WORK ORDER:
Say how many lines below have "sets" in them, giving the number alone.
*** DATA SUPPLIED ***
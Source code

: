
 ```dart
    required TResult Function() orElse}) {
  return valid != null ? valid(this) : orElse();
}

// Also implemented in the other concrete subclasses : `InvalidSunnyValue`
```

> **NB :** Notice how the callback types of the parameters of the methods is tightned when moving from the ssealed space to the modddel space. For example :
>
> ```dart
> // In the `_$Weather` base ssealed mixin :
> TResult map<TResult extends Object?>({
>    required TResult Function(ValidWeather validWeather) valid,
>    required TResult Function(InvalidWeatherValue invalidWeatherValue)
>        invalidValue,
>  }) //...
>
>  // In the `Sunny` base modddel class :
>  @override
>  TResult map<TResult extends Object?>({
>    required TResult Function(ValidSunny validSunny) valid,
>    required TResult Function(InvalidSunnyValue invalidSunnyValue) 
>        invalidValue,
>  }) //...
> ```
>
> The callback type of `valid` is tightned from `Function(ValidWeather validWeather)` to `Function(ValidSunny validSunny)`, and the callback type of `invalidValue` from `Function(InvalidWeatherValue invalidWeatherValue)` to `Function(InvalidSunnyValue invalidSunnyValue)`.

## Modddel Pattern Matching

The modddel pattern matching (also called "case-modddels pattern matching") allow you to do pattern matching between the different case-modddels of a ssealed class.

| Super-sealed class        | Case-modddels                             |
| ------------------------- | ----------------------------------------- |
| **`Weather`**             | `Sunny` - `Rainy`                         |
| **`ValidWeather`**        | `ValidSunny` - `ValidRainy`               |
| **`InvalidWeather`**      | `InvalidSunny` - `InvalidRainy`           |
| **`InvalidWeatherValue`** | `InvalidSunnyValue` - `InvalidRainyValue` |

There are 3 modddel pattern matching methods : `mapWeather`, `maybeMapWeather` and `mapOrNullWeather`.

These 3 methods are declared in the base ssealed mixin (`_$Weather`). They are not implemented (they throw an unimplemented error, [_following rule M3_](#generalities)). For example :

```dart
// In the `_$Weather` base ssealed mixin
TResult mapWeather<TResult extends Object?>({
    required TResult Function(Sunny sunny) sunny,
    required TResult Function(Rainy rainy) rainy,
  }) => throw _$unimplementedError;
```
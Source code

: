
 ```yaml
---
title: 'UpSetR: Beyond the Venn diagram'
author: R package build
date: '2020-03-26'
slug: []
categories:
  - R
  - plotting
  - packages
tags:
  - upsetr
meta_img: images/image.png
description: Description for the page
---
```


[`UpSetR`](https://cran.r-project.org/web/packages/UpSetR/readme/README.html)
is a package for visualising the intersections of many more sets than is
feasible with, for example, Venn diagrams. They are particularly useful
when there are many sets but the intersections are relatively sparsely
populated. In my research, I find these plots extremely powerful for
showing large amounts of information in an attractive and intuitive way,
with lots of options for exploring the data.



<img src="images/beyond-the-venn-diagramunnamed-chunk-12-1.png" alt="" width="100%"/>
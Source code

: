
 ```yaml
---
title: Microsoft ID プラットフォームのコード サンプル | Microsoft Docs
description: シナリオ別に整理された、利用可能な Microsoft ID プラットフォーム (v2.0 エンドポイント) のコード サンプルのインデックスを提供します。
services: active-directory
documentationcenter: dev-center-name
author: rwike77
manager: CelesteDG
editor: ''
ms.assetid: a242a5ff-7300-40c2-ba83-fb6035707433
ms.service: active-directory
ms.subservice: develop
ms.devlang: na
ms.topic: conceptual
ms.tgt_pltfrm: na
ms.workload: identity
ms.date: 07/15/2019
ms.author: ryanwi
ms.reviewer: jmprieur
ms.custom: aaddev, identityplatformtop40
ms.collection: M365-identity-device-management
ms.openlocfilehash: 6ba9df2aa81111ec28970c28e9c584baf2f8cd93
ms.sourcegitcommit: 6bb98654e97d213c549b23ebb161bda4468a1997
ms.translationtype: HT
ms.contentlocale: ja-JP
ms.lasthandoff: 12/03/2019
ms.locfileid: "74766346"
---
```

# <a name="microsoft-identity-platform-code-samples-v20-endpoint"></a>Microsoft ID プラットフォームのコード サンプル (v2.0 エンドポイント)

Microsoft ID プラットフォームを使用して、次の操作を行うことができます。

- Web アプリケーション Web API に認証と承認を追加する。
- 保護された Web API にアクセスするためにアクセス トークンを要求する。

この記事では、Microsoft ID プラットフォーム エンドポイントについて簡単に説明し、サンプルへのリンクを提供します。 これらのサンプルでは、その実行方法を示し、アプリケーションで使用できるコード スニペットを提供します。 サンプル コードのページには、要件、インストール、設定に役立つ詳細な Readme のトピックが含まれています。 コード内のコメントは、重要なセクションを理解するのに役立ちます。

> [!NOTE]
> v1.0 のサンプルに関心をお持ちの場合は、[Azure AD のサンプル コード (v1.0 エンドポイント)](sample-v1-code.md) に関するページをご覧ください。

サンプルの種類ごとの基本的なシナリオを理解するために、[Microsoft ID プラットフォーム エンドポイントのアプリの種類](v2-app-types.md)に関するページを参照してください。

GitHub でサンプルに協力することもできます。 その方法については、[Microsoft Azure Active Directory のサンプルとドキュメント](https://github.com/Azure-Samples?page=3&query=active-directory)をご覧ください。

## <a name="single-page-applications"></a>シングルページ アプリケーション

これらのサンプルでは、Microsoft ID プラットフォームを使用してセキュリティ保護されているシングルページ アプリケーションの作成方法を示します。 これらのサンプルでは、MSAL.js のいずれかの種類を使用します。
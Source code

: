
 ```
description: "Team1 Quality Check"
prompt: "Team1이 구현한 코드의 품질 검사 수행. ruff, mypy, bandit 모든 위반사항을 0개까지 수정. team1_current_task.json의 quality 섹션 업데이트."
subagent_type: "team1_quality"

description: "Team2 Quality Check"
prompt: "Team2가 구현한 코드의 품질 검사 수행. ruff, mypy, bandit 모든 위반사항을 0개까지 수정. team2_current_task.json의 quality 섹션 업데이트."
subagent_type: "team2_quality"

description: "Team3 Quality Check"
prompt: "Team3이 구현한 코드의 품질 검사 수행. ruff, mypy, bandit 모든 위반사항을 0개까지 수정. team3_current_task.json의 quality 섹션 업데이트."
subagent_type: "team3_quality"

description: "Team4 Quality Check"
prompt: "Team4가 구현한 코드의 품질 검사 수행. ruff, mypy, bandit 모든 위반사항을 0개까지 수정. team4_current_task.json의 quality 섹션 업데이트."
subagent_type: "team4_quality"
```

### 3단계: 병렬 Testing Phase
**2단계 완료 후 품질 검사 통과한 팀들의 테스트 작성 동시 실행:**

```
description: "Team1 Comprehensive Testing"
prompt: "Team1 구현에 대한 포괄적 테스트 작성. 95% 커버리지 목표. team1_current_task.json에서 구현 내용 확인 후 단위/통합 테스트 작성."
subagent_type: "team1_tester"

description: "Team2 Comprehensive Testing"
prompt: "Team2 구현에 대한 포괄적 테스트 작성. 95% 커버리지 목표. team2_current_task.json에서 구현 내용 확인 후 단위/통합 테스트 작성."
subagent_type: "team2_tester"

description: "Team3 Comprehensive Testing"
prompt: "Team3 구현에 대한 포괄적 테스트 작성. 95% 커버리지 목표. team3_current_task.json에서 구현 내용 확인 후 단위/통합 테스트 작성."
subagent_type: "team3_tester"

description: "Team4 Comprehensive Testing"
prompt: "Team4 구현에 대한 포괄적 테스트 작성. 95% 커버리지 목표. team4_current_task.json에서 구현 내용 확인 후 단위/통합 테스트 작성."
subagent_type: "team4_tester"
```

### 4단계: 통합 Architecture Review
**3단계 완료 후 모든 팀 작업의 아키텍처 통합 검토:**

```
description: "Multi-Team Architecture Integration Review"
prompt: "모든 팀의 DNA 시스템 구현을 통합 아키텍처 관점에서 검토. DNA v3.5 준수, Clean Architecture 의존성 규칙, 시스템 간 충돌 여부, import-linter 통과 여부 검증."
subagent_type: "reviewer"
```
*** End of DATA SUPPLIED ***
WRITTEN ANSWER:
2